As Ohio attests, Bonier said it’s not only blue states that are seeing more women register to vote. The gender gap becomes more pronounced, he said, in states that have near-total or total abortion bans, including in Ohio, where the procedure is effectively banned after six weeks.
One caveat to the data: Ohio does not ask people registering to vote to disclose their gender, meaning the state’s voter files don’t say whether a voter is a man or woman, a spokesperson for Secretary of State Frank LaRose’s office said. Bonier said in an email that for states where gender is not provided, TargetSmart matches a person’s voter files with a “broad range of consumer databases” to determine the individual’s gender.
A New York Times investigation also found a “pronounced surge” in Ohio women voter registrants, with an 8% gender gap between men and women new voters.
That surge is apparent on Denison University’s campus, according to Zoya Gheisar, a senior in history and data analytics. President of Denisonians for Planned Parenthood, she said a record number of students stopped by the group’s table at the school’s involvement fair – even those with little previous interest in politics.
“So many freshmen,” she said. “And I think people kept saying, ‘Especially now,’ ‘After Roe v. Wade,’ ‘I was nervous about this and am glad people are talking about it.’ It was a completely different tone from previous years.”
Lawrence Baum, an emeritus political science professor at Ohio State University, said the uptick in women registrants came as somewhat of a surprise.
“Even when the Supreme Court has been a big issue, as it was in the presidential election in 2016, nobody even thought to look at registrations and how they were affected,” he said.
The “sweepingness” of both the Supreme Court’s decision to overturn Roe and Ohio’s six-week abortion ban that leaves no exceptions for rape or incest – as opposed to modifying abortion law to a lesser extent – likely played a role in influencing women to register, Baum said.
Most Americans disapprove of Roe’s overturn, with 62% saying it should be legal in all or most cases, according to a July Pew Research Center report. As for Ohioans, 53.4% said state lawmakers should protect abortion rights, a June Suffolk University/USA Today Network poll found.

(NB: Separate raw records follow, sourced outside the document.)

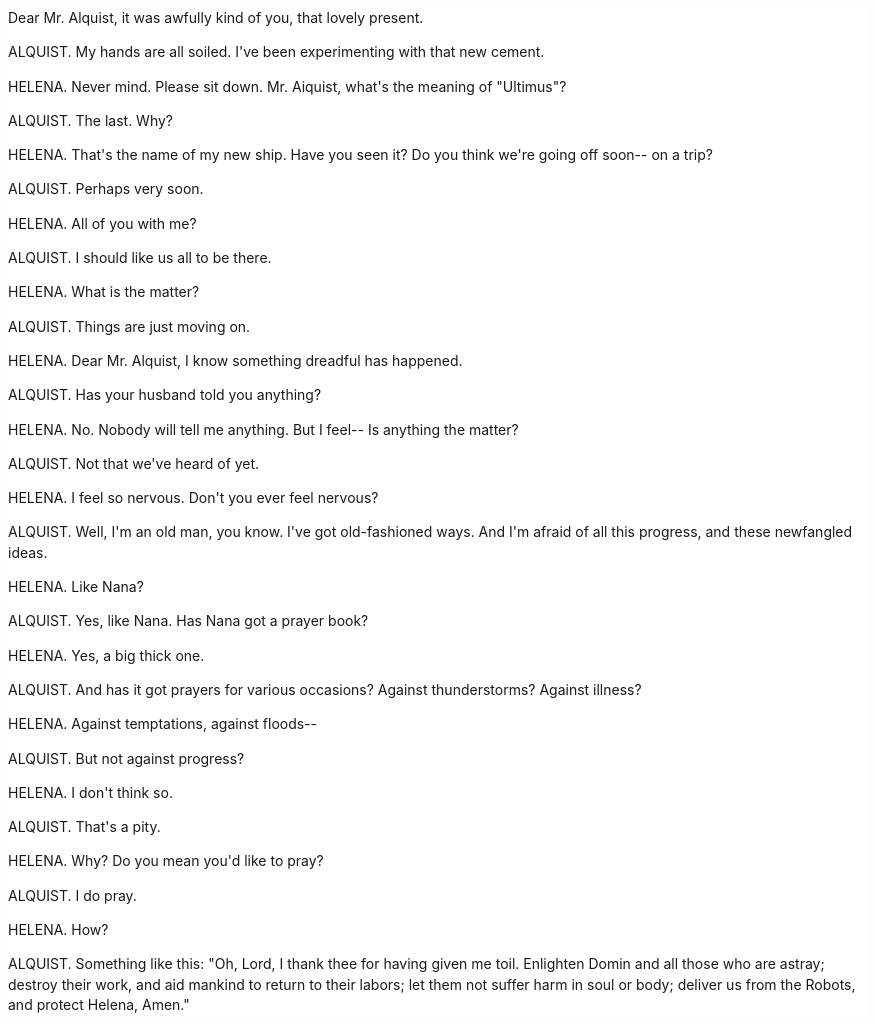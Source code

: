 Dear Mr. Alquist, it was awfully kind of you, that lovely present.

ALQUIST. My hands are all soiled. I\'ve been experimenting with that new
cement.

HELENA. Never mind. Please sit down. Mr. Aiquist, what\'s the meaning of
\"Ultimus\"?

ALQUIST. The last. Why?

HELENA. That\'s the name of my new ship. Have you seen it? Do you think
we\'re going off soon\-- on a trip?

ALQUIST. Perhaps very soon.

HELENA. All of you with me?

ALQUIST. I should like us all to be there.

HELENA. What is the matter?

ALQUIST. Things are just moving on.

HELENA. Dear Mr. Alquist, I know something dreadful has happened.

ALQUIST. Has your husband told you anything?

HELENA. No. Nobody will tell me anything. But I feel\-- Is anything the
matter?

ALQUIST. Not that we\'ve heard of yet.

HELENA. I feel so nervous. Don\'t you ever feel nervous?

ALQUIST. Well, I\'m an old man, you know. I\'ve got old-fashioned ways.
And I\'m afraid of all this progress, and these newfangled ideas.

HELENA. Like Nana?

ALQUIST. Yes, like Nana. Has Nana got a prayer book?

HELENA. Yes, a big thick one.

ALQUIST. And has it got prayers for various occasions? Against
thunderstorms? Against illness?

HELENA. Against temptations, against floods\--

ALQUIST. But not against progress?

HELENA. I don\'t think so.

ALQUIST. That\'s a pity.

HELENA. Why? Do you mean you\'d like to pray?

ALQUIST. I do pray.

HELENA. How?

ALQUIST. Something like this: \"Oh, Lord, I thank thee for having given
me toil. Enlighten Domin and all those who are astray; destroy their
work, and aid mankind to return to their labors; let them not suffer
harm in soul or body; deliver us from the Robots, and protect Helena,
Amen.\"
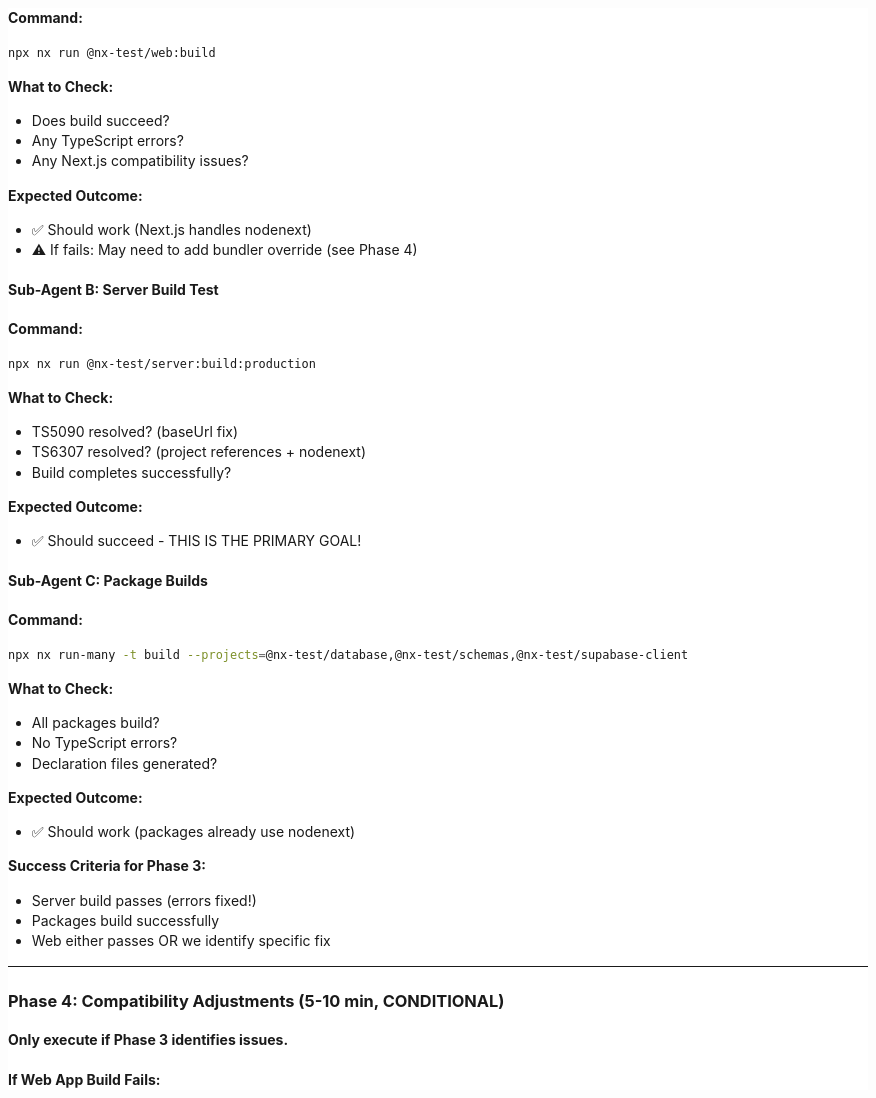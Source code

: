 **Command:**
```bash
npx nx run @nx-test/web:build
```

**What to Check:**
- Does build succeed?
- Any TypeScript errors?
- Any Next.js compatibility issues?

**Expected Outcome:**
- ✅ Should work (Next.js handles nodenext)
- ⚠️ If fails: May need to add bundler override (see Phase 4)

#### Sub-Agent B: Server Build Test

**Command:**
```bash
npx nx run @nx-test/server:build:production
```

**What to Check:**
- TS5090 resolved? (baseUrl fix)
- TS6307 resolved? (project references + nodenext)
- Build completes successfully?

**Expected Outcome:**
- ✅ Should succeed - THIS IS THE PRIMARY GOAL!

#### Sub-Agent C: Package Builds

**Command:**
```bash
npx nx run-many -t build --projects=@nx-test/database,@nx-test/schemas,@nx-test/supabase-client
```

**What to Check:**
- All packages build?
- No TypeScript errors?
- Declaration files generated?

**Expected Outcome:**
- ✅ Should work (packages already use nodenext)

**Success Criteria for Phase 3:**
- Server build passes (errors fixed!)
- Packages build successfully
- Web either passes OR we identify specific fix

---

### Phase 4: Compatibility Adjustments (5-10 min, CONDITIONAL)

**Only execute if Phase 3 identifies issues.**

#### If Web App Build Fails:
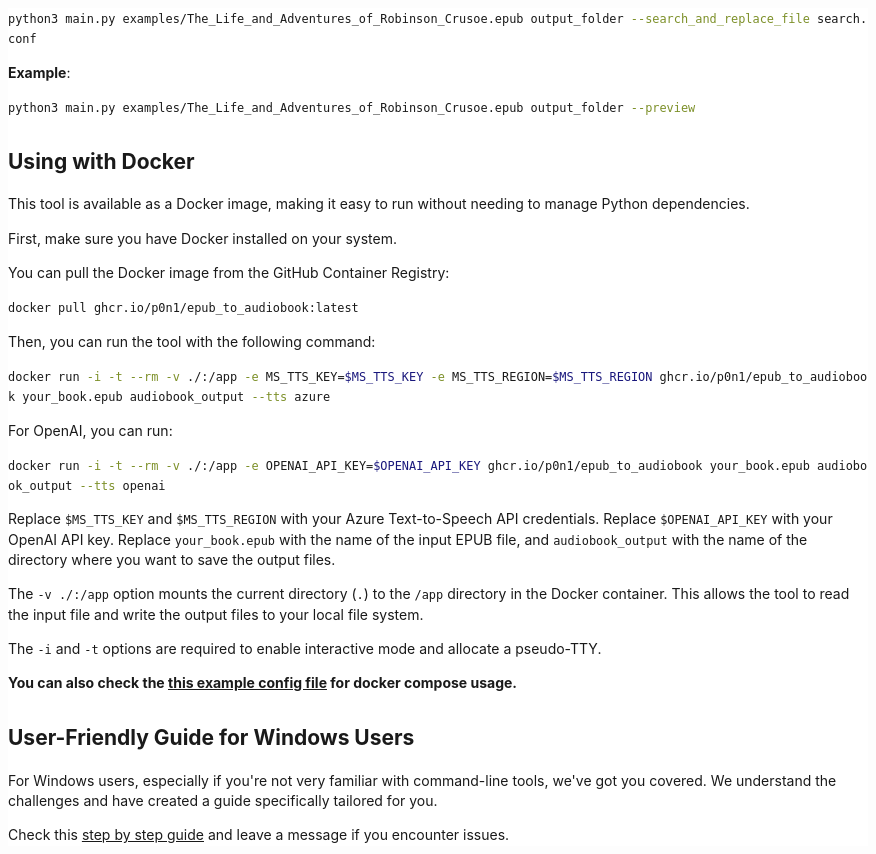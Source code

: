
 ```bash
python3 main.py examples/The_Life_and_Adventures_of_Robinson_Crusoe.epub output_folder --search_and_replace_file search.conf
```

**Example**:

```bash
python3 main.py examples/The_Life_and_Adventures_of_Robinson_Crusoe.epub output_folder --preview
```

## Using with Docker

This tool is available as a Docker image, making it easy to run without needing to manage Python dependencies.

First, make sure you have Docker installed on your system.

You can pull the Docker image from the GitHub Container Registry:

```bash
docker pull ghcr.io/p0n1/epub_to_audiobook:latest
```

Then, you can run the tool with the following command:

```bash
docker run -i -t --rm -v ./:/app -e MS_TTS_KEY=$MS_TTS_KEY -e MS_TTS_REGION=$MS_TTS_REGION ghcr.io/p0n1/epub_to_audiobook your_book.epub audiobook_output --tts azure
```

For OpenAI, you can run:

```bash
docker run -i -t --rm -v ./:/app -e OPENAI_API_KEY=$OPENAI_API_KEY ghcr.io/p0n1/epub_to_audiobook your_book.epub audiobook_output --tts openai
```

Replace `$MS_TTS_KEY` and `$MS_TTS_REGION` with your Azure Text-to-Speech API credentials. Replace `$OPENAI_API_KEY` with your OpenAI API key. Replace `your_book.epub` with the name of the input EPUB file, and `audiobook_output` with the name of the directory where you want to save the output files.

The `-v ./:/app` option mounts the current directory (`.`) to the `/app` directory in the Docker container. This allows the tool to read the input file and write the output files to your local file system.

The `-i` and `-t` options are required to enable interactive mode and allocate a pseudo-TTY.

**You can also check the [this example config file](./docker-compose.example.yml) for docker compose usage.**

## User-Friendly Guide for Windows Users

For Windows users, especially if you're not very familiar with command-line tools, we've got you covered. We understand the challenges and have created a guide specifically tailored for you.

Check this [step by step guide](https://gist.github.com/p0n1/cba98859cdb6331cc1aab835d62e4fba) and leave a message if you encounter issues.
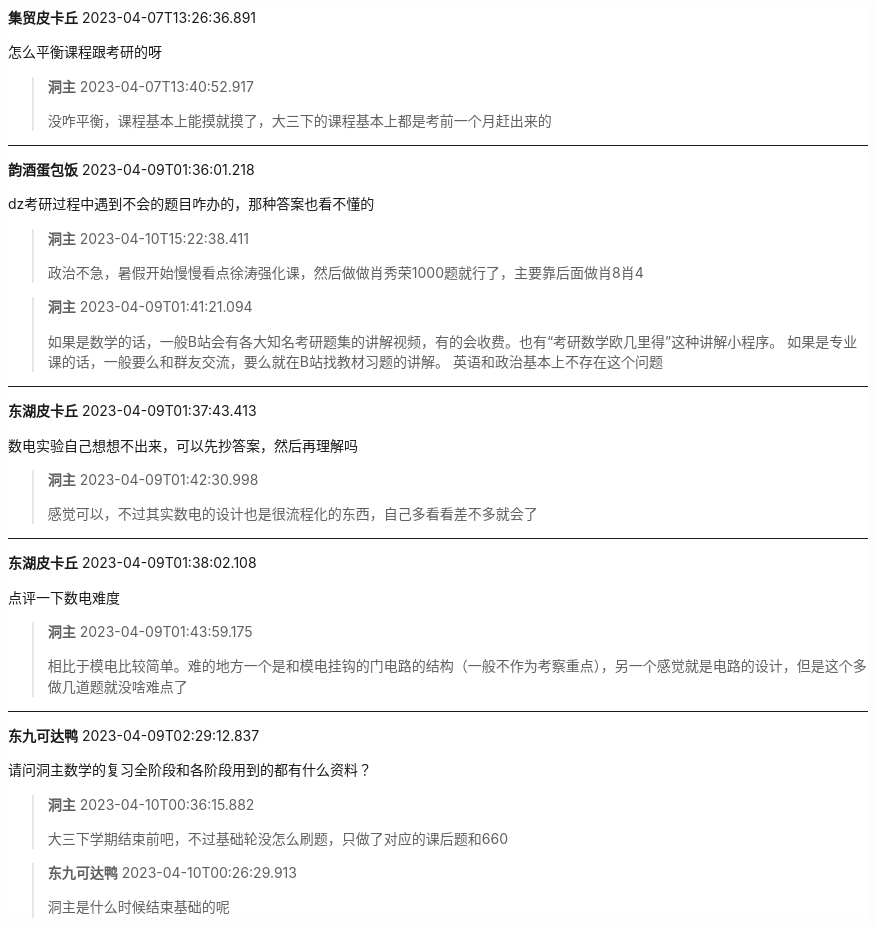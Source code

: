 **集贸皮卡丘** 2023-04-07T13:26:36.891

怎么平衡课程跟考研的呀

> **洞主** 2023-04-07T13:40:52.917
> 
> 没咋平衡，课程基本上能摸就摸了，大三下的课程基本上都是考前一个月赶出来的


---

**韵酒蛋包饭** 2023-04-09T01:36:01.218

dz考研过程中遇到不会的题目咋办的，那种答案也看不懂的

> **洞主** 2023-04-10T15:22:38.411
> 
> 政治不急，暑假开始慢慢看点徐涛强化课，然后做做肖秀荣1000题就行了，主要靠后面做肖8肖4


> **洞主** 2023-04-09T01:41:21.094
> 
> 如果是数学的话，一般B站会有各大知名考研题集的讲解视频，有的会收费。也有“考研数学欧几里得”这种讲解小程序。
如果是专业课的话，一般要么和群友交流，要么就在B站找教材习题的讲解。
英语和政治基本上不存在这个问题


---

**东湖皮卡丘** 2023-04-09T01:37:43.413

数电实验自己想想不出来，可以先抄答案，然后再理解吗

> **洞主** 2023-04-09T01:42:30.998
> 
> 感觉可以，不过其实数电的设计也是很流程化的东西，自己多看看差不多就会了


---

**东湖皮卡丘** 2023-04-09T01:38:02.108

点评一下数电难度

> **洞主** 2023-04-09T01:43:59.175
> 
> 相比于模电比较简单。难的地方一个是和模电挂钩的门电路的结构（一般不作为考察重点），另一个感觉就是电路的设计，但是这个多做几道题就没啥难点了


---

**东九可达鸭** 2023-04-09T02:29:12.837

请问洞主数学的复习全阶段和各阶段用到的都有什么资料？

> **洞主** 2023-04-10T00:36:15.882
> 
> 大三下学期结束前吧，不过基础轮没怎么刷题，只做了对应的课后题和660


> **东九可达鸭** 2023-04-10T00:26:29.913
> 
> 洞主是什么时候结束基础的呢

“If you look at public opinion surveys on abortion, the largest number of people are somewhere in the middle in terms of how much regulation of abortion or prohibition of abortion they would allow,” Baum said. “Because the Supreme Court’s decision was so sweeping, now you’ve got most people against the Supreme Court’s position.”
Given the controversial nature of Ohio’s heartbeat bill – which faced political backlash after a 10-year-old rape victim traveled out of state for an abortion – Baum said he’d be surprised if Republicans in the Statehouse enact even stricter bans before the Nov. 8 election.
“My guess is that this political development probably is going to make Republicans in the Ohio legislature a little more cautious about going further than they have already,” he said.
Baum said it’s hard to imagine Ohio Republicans losing their stronghold on statewide office seats, but he said the surge will be meaningful even if GOP candidates win by smaller margins than anticipated.
“One thing I did not see coming – and I don’t think most people saw coming – was the effect of overturning Roe on people who don’t want to get abortions but get caught up in it because of their health conditions,” he said. “I don’t think anybody thought about that.”